Blind Bargains

Why Pay for a Screen Reader?

One of the most popular buzzwords in recent years is open source. There is an enormous movement to create open source versions of popular programs with the goal of saving the consumer, government, or employers money.

In the world of screen readers, this situation is no different with the introduction of several alternatives, depending on your operating system of choice. While these options have come a long way in providing access to those who could otherwise not afford it, we still believe there are plenty of reasons to shell out that hard-earned cash for a commercial screen access product. Here are a few.

Stability. The major screen readers on the market today have been around for a long time. Both Jaws and Window-Eyes are born out of DOS predecessors developed in the late 80s and early 90s. With 20 years of development, extended public beta cycles, and full-time programmers on their side, these companies are able to more efficiently address the most pressing access needs in a timely fashion. Although they are improving, most open source alternatives are green and will throw errors at you from time to time. Are the major players perfect? Certainly not. We would have expected that this wealth of experience would allow for a simultaneous release of access for Vista when Microsoft released the operating system, but alas, only GW Micro and Serotek rose to that occasion.

Documentation. Product manuals, recorded tutorials, knowledge bases, mailing lists, and much more can be found on the major screen reader websites. Furthermore, third parties have created many tutorials, textbooks, and podcasts giving the end-user even more options for learning. While open source projects like NVDA have a willing group of people to help you in a time of crisis, it's nice to have a wealth of resources available when it's three in the morning and you can't remember the hotkey to read the progress bar indicator.

Company Contacts. It's important to note that much of the interface that NVDA, Thunder, and other free solutions are built on is a result of years of discussions, requests, and prodding from the likes of GW Micro and Freedom Scientific. MSAA, the Java Access Bridge, and many other initiatives were created to allow screen readers to access information, much of which wasn't accessible several years ago. The effort that would have been required to create a workable open source project ten or even five years ago would probably not have been feasible to say the least.

Speech. If you want your screen reader to sound good, you generally have to pay for this functionality. Larger companies are able to leverage their user base and buying power to buy affordable licenses for technologies such as Eloquence and Realspeak. This is part of what you are paying for when you buy a product. Your options in open source solutions are generally limited. Even adding Neospeech voices for a free reader will cost you a few bucks.

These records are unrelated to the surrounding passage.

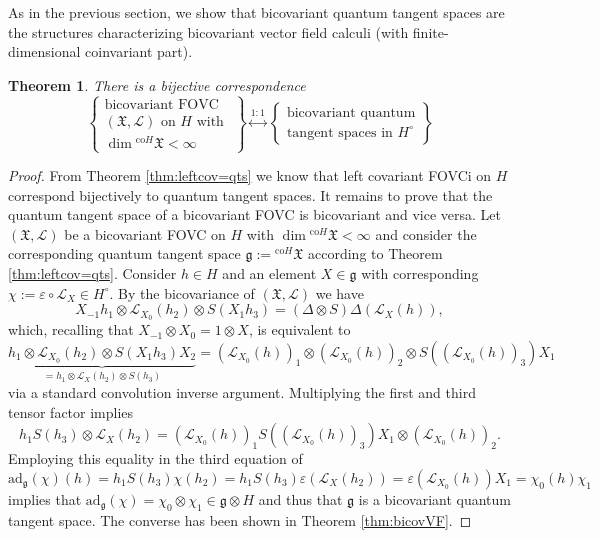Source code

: \documentclass{article}
\newtheorem{theorem}[thm]{Theorem}
\theoremstyle{definition}
\begin{document}
	As in the previous section, we show that bicovariant quantum tangent spaces are the structures characterizing bicovariant vector field calculi (with finite-dimensional coinvariant part).
	\begin{theorem}
		There is a bijective correspondence
		\begin{equation}
			\begin{Bmatrix}
				\text{bicovariant FOVC}\\
				(\mathfrak{X},\mathscr{L})\text{ on $H$ with }\\
				\dim{}^{\mathrm{co}H}\mathfrak{X}<\infty
			\end{Bmatrix}\overset{1:1}{\longleftrightarrow}\begin{Bmatrix}
				\text{bicovariant quantum}\\
				\text{tangent spaces in }H^\circ
			\end{Bmatrix}
		\end{equation}
	\end{theorem}
	\begin{proof}
		From Theorem \ref{thm:leftcov=qts} we know that left covariant FOVCi on $H$ correspond bijectively to quantum tangent spaces. It remains to prove that the quantum tangent space of a bicovariant FOVC is bicovariant and vice versa.
		Let $(\mathfrak{X},\mathscr{L})$ be a bicovariant FOVC on $H$ with $\dim{}^{\mathrm{co}H}\mathfrak{X}<\infty$ and consider the corresponding quantum tangent space $\mathfrak{g}:={}^{\mathrm{co}H}\mathfrak{X}$ according to Theorem \ref{thm:leftcov=qts}. Consider $h\in H$ and an element $X\in\mathfrak{g}$ with corresponding $\chi:=\varepsilon\circ\mathscr{L}_X\in H^\circ$. By the bicovariance of $(\mathfrak{X},\mathscr{L})$ we have
		$$
		X_{-1}h_1\otimes\mathscr{L}_{X_0}(h_2)\otimes S(X_1h_3)
		=(\Delta\otimes S)\Delta(\mathscr{L}_X(h)),
		$$
		which, recalling that $X_{-1}\otimes X_0=1\otimes X$, is equivalent to
		$$
		\underbrace{h_1\otimes\mathscr{L}_{X_0}(h_2)\otimes S(X_1h_3)X_2}_{=h_1\otimes\mathscr{L}_X(h_2)\otimes S(h_3)}
		=(\mathscr{L}_{X_0}(h))_1\otimes(\mathscr{L}_{X_0}(h))_2\otimes S((\mathscr{L}_{X_0}(h))_3)X_1
		$$
		via a standard convolution inverse argument. Multiplying the first and third tensor factor implies
		$$
		h_1S(h_3)\otimes\mathscr{L}_X(h_2)
		=(\mathscr{L}_{X_0}(h))_1S((\mathscr{L}_{X_0}(h))_3)X_1\otimes(\mathscr{L}_{X_0}(h))_2.
		$$
		Employing this equality in the third equation of
		$$
		\mathrm{ad}_\mathfrak{g}(\chi)(h)
		=h_1S(h_3)\chi(h_2)
		=h_1S(h_3)\varepsilon(\mathscr{L}_X(h_2))
		=\varepsilon(\mathscr{L}_{X_0}(h))X_1
		=\chi_0(h)\chi_1
		$$
		implies that $\mathrm{ad}_\mathfrak{g}(\chi)=\chi_0\otimes \chi_1\in\mathfrak{g}\otimes H$ and thus that $\mathfrak{g}$ is a bicovariant quantum tangent space.
		The converse has been shown in Theorem \ref{thm:bicovVF}.
	\end{proof}
	
\end{document}
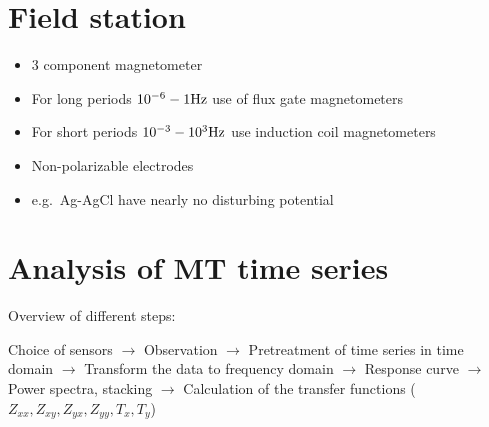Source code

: \setcounter{section}{1}\addtocounter{section}{-1}\section{Field station }

\begin{itemize}
\tightlist
\item
  3 component magnetometer
\item
  For long periods \(10^{-6}-1 \mathrm{Hz}\) use of flux gate
  magnetometers
\item
  For short periods \(10^{-3}-10^3 \mathrm{Hz}\) use induction coil
  magnetometers
\item
  Non-polarizable electrodes
\item
  e.g.~Ag-AgCl have nearly no disturbing potential
\end{itemize}

\setcounter{section}{2}\addtocounter{section}{-1}\section{Analysis of MT time series }

Overview of different steps:

Choice of sensors \(\to\) Observation \(\to\) Pretreatment of time
series in time domain \(\to\) Transform the data to frequency domain
\(\to\) Response curve \(\to\) Power spectra, stacking \(\to\)
Calculation of the transfer functions
(\(Z_{xx}, Z_{xy}, Z_{yx}, Z_{yy}, T_x, T_y\))

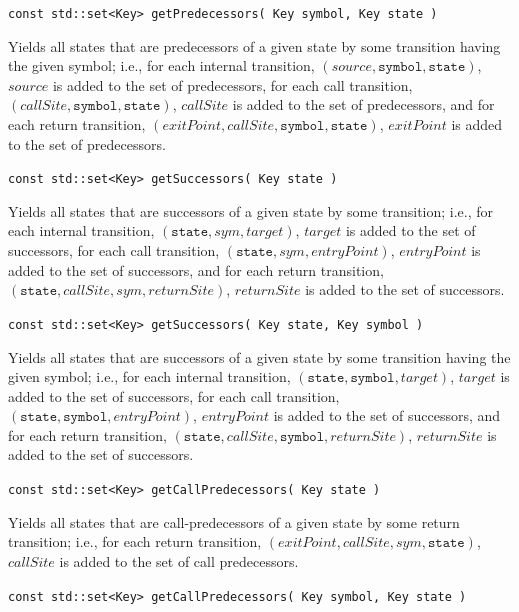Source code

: \documentclass{llncs}
\begin{document}
\begin{description}
  \item\texttt{const std::set<Key> getPredecessors( Key symbol, Key state )} \nopagebreak

    Yields all states that are predecessors of a given state by some
    transition having the given symbol; i.e., for each internal transition,
    $(source,\texttt{symbol},\texttt{state})$, $source$ is added to the set
    of predecessors, for each call transition,
    $(callSite,\texttt{symbol},\texttt{state})$, $callSite$ is added to the
    set of predecessors, and for each return transition,
    $(exitPoint,callSite,\texttt{symbol},\texttt{state})$, $exitPoint$ is
    added to the set of predecessors.

  \item\texttt{const std::set<Key> getSuccessors( Key state )} \nopagebreak

    Yields all states that are successors of a given state by some
    transition; i.e., for each internal transition,
    $(\texttt{state},sym,target)$, $target$ is added to the set of
    successors, for each call transition, $(\texttt{state},sym,entryPoint)$,
    $entryPoint$ is added to the set of successors, and for each return
    transition, $(\texttt{state},callSite,sym,returnSite)$, $returnSite$ is
    added to the set of successors.

  \item\texttt{const std::set<Key> getSuccessors( Key state, Key symbol )} \nopagebreak

    Yields all states that are successors of a given state by some transition
    having the given symbol; i.e., for each internal transition,
    $(\texttt{state},\texttt{symbol},target)$, $target$ is added to the set
    of successors, for each call transition,
    $(\texttt{state},\texttt{symbol},entryPoint)$, $entryPoint$ is added to
    the set of successors, and for each return transition,
    $(\texttt{state},callSite,\texttt{symbol},returnSite)$, $returnSite$ is
    added to the set of successors.

  \item\texttt{const std::set<Key> getCallPredecessors( Key state )} \nopagebreak

    Yields all states that are call-predecessors of a given state by some
    return transition; i.e., for each return transition,
    $(exitPoint,callSite,sym,\texttt{state})$, $callSite$ is added to the set
    of call predecessors.

  \item\texttt{const std::set<Key> getCallPredecessors( Key symbol, Key state )} \nopagebreak


\end{description}
\end{document}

Some of you may be reading this and concluding that we're open source haters. That couldn't be farther from the truth. NVDA is installed on every computer we own, and it makes for a great back up screen reader. Whenever my primary screen reader of choice decides to take a temporary unannounced break, pressing the NVDA hotkey starts my machine talking again and allows me to return things to normal. But considering the time, development costs, synthesizers, and array of support options available with the major players, it's still worth it in our opinion to include the latest and greatest screen reader in our budget.